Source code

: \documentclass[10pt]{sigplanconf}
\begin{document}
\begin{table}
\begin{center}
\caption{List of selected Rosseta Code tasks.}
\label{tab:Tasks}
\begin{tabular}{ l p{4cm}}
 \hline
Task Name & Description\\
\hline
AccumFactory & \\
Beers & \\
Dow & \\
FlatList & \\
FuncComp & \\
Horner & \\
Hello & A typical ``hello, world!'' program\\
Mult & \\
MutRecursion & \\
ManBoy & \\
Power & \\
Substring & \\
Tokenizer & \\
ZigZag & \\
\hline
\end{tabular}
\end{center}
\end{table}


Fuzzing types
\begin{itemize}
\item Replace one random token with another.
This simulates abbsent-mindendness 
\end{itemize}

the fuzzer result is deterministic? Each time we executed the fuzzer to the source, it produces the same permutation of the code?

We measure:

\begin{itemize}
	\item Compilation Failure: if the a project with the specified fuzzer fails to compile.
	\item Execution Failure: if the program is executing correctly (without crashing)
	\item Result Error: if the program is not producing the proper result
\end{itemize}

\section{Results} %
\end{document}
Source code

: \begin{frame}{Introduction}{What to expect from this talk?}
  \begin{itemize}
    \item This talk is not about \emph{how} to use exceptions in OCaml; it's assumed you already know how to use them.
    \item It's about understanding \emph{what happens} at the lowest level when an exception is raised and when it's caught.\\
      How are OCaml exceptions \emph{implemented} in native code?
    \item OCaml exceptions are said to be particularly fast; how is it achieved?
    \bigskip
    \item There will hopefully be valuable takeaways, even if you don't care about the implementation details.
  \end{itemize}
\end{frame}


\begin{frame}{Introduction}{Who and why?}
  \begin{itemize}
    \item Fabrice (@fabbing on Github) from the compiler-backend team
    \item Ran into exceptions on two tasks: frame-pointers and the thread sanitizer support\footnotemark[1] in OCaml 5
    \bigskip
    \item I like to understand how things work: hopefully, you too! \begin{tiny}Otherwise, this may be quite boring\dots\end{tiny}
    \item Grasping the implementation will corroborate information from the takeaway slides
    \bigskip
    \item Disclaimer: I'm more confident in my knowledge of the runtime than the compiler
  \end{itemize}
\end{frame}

◆ ◆ ◆ ◆ ◆ ◆ ◆

What needs to be done: All lines from the one containing "like to understand" through the end of the listing above are to be restated word for word, and no others.

Written solution:
    \item I like to understand how things work: hopefully, you too! \begin{tiny}Otherwise, this may be quite boring\dots\end{tiny}
    \item Grasping the implementation will corroborate information from the takeaway slides
    \bigskip
    \item Disclaimer: I'm more confident in my knowledge of the runtime than the compiler
  \end{itemize}
\end{frame}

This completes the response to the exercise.